> **THE TASK**: Each line from the opening of the records that follow to the line with "A Turing Machine $R$ decides" needs to be written out exactly. Add nothing.
--- DATASET Enclosed Below ---
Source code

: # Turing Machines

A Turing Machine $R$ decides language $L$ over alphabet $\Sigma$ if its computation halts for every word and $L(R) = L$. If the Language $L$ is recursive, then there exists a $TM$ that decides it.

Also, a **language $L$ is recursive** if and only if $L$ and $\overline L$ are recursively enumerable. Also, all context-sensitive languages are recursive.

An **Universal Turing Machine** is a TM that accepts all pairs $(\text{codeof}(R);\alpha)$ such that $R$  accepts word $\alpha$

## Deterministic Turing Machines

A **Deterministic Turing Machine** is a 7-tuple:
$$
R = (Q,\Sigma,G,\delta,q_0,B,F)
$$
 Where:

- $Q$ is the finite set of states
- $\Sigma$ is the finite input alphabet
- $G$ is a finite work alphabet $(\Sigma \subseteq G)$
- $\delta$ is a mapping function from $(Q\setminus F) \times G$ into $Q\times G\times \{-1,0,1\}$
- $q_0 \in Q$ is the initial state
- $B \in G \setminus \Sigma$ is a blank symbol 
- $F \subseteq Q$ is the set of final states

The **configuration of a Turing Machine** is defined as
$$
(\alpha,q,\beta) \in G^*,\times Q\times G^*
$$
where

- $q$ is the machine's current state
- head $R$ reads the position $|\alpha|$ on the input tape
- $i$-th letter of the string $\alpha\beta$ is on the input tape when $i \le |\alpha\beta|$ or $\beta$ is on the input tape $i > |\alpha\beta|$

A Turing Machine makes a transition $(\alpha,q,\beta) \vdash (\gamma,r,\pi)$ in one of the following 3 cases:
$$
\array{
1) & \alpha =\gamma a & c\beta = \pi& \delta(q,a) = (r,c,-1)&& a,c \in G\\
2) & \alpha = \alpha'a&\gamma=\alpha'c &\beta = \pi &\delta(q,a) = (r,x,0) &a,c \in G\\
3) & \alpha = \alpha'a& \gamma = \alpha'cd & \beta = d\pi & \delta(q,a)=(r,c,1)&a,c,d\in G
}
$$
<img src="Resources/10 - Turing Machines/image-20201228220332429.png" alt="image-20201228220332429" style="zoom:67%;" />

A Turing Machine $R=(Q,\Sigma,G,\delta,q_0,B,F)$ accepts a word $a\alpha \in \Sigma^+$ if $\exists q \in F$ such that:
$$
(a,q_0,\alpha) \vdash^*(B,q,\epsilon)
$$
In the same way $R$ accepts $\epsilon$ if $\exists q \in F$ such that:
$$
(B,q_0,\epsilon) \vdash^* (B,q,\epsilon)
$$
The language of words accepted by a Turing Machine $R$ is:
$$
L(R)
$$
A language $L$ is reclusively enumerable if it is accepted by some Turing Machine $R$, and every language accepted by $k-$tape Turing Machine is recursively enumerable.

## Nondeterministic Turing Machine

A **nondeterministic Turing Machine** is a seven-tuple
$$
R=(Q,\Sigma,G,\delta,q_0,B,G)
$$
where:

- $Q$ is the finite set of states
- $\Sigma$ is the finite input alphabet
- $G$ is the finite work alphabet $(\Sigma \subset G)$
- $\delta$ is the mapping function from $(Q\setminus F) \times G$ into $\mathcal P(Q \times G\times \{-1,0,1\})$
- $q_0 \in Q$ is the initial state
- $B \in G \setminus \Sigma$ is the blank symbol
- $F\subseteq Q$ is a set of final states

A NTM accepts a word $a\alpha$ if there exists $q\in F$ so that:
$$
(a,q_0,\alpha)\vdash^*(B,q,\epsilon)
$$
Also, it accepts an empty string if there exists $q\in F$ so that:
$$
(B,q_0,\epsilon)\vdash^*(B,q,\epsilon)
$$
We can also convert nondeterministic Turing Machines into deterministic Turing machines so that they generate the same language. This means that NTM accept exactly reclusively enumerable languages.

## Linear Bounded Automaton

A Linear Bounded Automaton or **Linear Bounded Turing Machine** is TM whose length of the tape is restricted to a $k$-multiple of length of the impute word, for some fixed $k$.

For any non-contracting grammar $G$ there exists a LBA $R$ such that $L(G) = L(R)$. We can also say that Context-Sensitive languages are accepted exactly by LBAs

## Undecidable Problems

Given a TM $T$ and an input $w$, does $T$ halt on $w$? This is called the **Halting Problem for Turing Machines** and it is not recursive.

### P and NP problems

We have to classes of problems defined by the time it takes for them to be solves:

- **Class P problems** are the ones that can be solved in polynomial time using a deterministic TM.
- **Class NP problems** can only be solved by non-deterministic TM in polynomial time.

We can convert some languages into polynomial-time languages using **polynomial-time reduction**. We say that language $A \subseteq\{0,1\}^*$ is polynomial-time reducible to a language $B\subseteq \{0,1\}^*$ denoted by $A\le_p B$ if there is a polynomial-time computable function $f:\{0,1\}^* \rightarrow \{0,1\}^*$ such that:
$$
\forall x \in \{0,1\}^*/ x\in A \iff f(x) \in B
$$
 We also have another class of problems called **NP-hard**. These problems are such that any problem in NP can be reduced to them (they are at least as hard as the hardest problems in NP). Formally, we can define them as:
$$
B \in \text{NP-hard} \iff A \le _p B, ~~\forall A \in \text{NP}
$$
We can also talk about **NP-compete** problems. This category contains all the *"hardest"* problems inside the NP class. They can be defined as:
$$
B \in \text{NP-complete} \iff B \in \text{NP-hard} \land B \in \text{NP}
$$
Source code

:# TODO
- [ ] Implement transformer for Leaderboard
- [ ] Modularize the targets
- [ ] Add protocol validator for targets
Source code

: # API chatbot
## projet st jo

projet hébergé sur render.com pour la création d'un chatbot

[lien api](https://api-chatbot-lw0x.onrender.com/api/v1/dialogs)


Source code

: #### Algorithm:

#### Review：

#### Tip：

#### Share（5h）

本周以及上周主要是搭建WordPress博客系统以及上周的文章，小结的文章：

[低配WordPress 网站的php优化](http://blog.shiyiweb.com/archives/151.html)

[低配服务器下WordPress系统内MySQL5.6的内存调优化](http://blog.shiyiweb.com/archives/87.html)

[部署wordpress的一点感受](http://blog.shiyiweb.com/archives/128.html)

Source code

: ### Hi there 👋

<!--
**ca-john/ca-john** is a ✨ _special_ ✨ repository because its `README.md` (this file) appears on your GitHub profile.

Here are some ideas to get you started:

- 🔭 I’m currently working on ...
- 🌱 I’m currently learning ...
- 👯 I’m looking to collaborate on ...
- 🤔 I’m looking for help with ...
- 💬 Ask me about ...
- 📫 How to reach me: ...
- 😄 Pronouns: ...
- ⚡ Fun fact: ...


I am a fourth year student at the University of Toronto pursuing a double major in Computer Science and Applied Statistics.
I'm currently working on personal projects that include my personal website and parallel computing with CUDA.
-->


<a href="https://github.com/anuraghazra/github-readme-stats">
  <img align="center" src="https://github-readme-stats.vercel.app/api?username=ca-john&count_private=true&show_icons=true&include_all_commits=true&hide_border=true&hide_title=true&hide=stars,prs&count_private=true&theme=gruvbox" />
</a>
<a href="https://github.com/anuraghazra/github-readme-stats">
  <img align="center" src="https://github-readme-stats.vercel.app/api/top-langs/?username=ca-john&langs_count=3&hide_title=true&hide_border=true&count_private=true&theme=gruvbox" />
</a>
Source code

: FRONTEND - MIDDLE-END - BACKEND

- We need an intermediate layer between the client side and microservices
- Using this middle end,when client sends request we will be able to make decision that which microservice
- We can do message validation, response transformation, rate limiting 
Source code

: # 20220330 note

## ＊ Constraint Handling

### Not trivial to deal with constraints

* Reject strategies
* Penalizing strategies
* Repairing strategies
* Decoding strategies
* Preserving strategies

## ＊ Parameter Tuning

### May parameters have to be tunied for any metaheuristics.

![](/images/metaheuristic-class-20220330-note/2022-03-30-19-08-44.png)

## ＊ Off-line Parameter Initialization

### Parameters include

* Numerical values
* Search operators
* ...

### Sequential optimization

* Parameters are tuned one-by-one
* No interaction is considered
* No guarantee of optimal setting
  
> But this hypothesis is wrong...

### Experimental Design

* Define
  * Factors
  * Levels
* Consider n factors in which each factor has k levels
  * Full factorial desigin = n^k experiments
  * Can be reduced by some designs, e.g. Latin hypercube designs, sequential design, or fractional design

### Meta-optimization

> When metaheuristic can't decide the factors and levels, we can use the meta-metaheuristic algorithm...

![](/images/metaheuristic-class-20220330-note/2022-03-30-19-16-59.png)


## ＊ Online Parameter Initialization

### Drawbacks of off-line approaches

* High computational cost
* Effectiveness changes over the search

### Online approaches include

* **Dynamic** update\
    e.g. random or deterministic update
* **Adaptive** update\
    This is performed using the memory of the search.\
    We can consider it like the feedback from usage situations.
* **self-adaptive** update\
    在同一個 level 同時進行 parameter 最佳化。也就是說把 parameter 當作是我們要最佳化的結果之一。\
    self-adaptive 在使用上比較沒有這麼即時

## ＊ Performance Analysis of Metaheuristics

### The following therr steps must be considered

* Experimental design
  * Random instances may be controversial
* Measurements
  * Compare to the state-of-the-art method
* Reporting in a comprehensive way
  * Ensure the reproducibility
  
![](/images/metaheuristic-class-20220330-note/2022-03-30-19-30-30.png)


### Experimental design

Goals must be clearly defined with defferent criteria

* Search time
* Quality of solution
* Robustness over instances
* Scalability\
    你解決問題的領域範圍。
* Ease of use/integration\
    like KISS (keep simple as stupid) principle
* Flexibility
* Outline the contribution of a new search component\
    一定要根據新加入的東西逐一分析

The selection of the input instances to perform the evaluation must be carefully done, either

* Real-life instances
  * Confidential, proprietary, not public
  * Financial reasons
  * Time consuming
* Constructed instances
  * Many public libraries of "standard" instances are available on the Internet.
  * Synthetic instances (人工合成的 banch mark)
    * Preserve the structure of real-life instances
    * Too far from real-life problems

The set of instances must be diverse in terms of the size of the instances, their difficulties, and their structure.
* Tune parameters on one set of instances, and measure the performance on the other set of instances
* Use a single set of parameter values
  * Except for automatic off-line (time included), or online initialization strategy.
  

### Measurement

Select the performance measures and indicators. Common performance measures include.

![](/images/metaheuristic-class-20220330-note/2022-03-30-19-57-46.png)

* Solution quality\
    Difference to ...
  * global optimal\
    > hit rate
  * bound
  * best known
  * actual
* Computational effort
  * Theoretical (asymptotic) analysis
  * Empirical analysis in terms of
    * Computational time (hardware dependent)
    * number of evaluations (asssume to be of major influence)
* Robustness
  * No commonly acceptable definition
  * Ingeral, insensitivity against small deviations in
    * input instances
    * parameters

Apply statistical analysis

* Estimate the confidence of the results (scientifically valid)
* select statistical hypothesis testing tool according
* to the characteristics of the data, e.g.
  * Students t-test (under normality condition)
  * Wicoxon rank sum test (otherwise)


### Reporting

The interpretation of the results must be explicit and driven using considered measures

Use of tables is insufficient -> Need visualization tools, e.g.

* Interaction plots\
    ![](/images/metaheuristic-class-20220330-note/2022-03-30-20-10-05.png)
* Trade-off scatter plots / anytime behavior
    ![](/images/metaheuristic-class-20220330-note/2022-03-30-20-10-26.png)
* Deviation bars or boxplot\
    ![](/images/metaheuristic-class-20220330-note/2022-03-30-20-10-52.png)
--- End of Enclosed DATASET ---
> **RESPONSE AREA**:
Source code

: # Turing Machines

A Turing Machine $R$ decides language $L$ over alphabet $\Sigma$ if its computation halts for every word and $L(R) = L$. If the Language $L$ is recursive, then there exists a $TM$ that decides it.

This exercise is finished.